Codeforces 659E. New Reform(图论+dfs)

Berland has n cities connected by m bidirectional roads. No road connects a city to itself, and each pair of cities is connected by no more than one road. It is not guaranteed that you can get from any city to any other one, using only the existing roads.

The President of Berland decided to make changes to the road system and instructed the Ministry of Transport to make this reform. Now, each road should be unidirectional (only lead from one city to another).

In order not to cause great resentment among residents, the reform needs to be conducted so that there can be as few separate cities as possible.

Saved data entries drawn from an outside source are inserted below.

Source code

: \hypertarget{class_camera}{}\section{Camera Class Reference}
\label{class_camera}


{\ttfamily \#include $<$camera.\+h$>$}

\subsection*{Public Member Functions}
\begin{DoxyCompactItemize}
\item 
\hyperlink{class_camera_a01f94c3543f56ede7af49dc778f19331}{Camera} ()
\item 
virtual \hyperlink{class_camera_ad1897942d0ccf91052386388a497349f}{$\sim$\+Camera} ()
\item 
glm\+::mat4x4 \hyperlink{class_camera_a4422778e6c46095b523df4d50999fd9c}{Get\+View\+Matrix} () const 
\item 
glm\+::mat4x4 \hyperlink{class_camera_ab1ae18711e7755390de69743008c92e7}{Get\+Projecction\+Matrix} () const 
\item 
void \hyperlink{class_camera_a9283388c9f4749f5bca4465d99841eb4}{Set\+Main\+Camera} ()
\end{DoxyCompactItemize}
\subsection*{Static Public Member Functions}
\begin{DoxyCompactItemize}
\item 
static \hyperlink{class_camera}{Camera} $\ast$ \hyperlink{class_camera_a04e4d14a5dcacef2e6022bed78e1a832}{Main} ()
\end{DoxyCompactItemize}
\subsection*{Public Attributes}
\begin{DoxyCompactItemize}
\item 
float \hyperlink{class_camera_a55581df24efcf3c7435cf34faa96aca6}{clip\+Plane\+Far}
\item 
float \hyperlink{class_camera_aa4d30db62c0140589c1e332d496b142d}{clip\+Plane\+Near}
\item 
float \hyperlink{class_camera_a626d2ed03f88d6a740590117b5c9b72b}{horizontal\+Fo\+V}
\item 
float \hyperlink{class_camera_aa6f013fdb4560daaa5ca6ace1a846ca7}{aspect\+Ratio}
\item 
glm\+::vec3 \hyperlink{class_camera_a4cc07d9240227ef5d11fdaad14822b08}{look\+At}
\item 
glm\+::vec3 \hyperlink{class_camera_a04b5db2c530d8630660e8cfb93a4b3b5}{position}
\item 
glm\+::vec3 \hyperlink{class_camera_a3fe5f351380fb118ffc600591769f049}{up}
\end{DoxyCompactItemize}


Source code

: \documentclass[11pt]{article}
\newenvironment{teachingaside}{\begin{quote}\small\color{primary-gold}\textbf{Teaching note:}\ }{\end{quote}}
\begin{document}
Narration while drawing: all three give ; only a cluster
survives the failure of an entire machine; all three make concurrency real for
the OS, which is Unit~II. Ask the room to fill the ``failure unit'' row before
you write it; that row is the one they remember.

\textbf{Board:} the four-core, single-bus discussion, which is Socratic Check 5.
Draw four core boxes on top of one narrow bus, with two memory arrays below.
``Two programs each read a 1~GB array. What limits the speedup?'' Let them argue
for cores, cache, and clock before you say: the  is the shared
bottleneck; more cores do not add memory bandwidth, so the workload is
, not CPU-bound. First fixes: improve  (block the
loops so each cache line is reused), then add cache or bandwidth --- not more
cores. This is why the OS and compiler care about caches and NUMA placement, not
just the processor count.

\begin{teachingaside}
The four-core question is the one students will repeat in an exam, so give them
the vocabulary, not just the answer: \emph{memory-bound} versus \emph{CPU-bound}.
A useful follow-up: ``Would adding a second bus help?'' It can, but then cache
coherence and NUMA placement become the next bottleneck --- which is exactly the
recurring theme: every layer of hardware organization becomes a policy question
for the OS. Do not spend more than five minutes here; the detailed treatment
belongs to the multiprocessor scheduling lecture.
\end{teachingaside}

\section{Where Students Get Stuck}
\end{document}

A city is considered separate, if no road leads into it, while it is allowed to have roads leading from this city.

Help the Ministry of Transport to find the minimum possible number of separate cities after the reform.

Input

The first line of the input contains two positive integers, n and m — the number of the cities and the number of roads in Berland (2 ≤ n ≤ 100 000, 1 ≤ m ≤ 100 000).

Next m lines contain the descriptions of the roads: the i-th road is determined by two distinct integers xi, yi (1 ≤ xi, yi ≤ n, xi ≠ yi), wherexi and yi are the numbers of the cities connected by the i-th road.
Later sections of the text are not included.